Bila dilihat dari sisi kepraktisan dan juga kecepatan waktu dalam menyelesaikan proyek, maka sistem kontrol bisa menjawab kebutuhan tersebut di masa milenium ini. Intinya sistem ini bisa melakukan pengecoran komponen pada tempat tertentu di permukaan tanah atau pabrikasi.

Kemudian dibawa ke lokasi atau ditransportasikan agar bisa disusun menjadi sebuah kesatuan struktur yang utuh. Kelebihan sistem ini memiliki kualitas mutu yang terjamin. Pembangunannya cepat, produksinya cepat dan massal, ramah lingkungan dan rapi dengan mutu produk yang baik.

Bila dilihat dari metode konvensional, maka perbandingan waktu yang dibutuhkan untuk penyelesaian proyek lebih lama. Selain itu, tenaga kerjanya yang dibutuhkan juga relatif banyak. Hal ini dikarenakan anda harus menunggu bagian per bagian cor beton yang dikerjakan di proyek tersebut.

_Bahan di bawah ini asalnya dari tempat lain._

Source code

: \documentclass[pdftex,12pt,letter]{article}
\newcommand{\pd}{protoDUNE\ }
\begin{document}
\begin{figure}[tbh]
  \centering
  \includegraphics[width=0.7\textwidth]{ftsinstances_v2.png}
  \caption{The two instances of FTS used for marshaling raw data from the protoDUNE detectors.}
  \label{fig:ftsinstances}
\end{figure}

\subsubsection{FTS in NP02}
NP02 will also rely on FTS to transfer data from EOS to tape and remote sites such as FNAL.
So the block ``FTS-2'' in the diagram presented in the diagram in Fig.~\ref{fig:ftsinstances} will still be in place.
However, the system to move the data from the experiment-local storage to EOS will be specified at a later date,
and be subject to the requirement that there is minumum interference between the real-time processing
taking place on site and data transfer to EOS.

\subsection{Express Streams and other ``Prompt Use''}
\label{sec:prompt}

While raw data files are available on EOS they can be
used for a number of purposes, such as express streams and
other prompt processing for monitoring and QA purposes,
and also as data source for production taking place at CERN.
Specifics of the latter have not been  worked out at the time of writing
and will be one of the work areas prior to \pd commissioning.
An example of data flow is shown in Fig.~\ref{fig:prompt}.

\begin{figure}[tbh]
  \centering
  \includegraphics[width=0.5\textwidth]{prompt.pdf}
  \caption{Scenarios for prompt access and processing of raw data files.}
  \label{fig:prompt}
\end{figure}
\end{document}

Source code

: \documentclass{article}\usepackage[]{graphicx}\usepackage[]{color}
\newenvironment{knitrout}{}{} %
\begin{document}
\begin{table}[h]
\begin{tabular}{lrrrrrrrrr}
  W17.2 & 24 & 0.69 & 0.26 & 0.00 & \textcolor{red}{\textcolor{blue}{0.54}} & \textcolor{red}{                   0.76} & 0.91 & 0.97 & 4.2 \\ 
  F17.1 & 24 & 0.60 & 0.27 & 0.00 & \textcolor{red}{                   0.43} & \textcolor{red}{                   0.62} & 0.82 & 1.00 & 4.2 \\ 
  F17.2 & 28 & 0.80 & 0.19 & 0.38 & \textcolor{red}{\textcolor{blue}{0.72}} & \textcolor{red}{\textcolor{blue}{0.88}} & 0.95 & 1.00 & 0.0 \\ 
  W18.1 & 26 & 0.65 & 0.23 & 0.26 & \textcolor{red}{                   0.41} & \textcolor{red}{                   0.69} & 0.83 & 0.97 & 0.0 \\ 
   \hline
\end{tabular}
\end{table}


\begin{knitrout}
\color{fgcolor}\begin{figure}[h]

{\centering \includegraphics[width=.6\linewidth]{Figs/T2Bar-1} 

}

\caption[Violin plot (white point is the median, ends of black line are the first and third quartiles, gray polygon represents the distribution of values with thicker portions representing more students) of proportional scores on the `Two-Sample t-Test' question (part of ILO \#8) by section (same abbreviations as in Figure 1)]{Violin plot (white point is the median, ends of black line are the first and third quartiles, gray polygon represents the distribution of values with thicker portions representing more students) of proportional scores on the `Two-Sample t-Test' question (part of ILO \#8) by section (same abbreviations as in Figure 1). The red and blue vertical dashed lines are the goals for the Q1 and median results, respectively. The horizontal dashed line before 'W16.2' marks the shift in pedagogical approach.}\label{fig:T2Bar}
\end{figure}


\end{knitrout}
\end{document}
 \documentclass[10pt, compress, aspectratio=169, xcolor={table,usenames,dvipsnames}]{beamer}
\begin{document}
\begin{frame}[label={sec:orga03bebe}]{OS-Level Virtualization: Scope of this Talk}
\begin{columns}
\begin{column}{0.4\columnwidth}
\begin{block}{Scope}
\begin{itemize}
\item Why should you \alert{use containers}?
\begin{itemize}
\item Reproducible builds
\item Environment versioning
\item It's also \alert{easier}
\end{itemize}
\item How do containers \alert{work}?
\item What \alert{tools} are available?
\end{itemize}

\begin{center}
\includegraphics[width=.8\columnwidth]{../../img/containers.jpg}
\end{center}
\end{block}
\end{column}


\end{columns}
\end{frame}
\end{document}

Kesimpulannya, ada banyak kelebihan yang dimiliki oleh beton precast atau precast concrete dibandingkan dengan beton konvensional. Beton pracetak atau precast concrete menggunakan bahan dasar terbaik dalam proses produksinya. Lebih efisien dari segi waktu dan biaya. Kekuatannya lebih tahan lama, pemeliharaannya lebih mudah, lebih ekologis serta ramah lingkungan.

Setelah anda mengetahui seperti apa pengertian precast concrete, manfaat, jenis dan juga keunggulannya. Kini saatnya anda beton pracetak atau precast concrete untuk kebutuhan konstruksi bangunan anda. Dengan demikian, maka proses pembangunan bisa lebih cepat dan anda juga lebih efisien dalam pengeluaran serta waktu pengerjaan. Dengan semua kelebihan dan juga berbagai macam jenis yang dimiliki precast concrete, tidak heran bila banyak orang yang memerlukan beton pracetak dalam memenuhi kebutuhan bangunan mereka.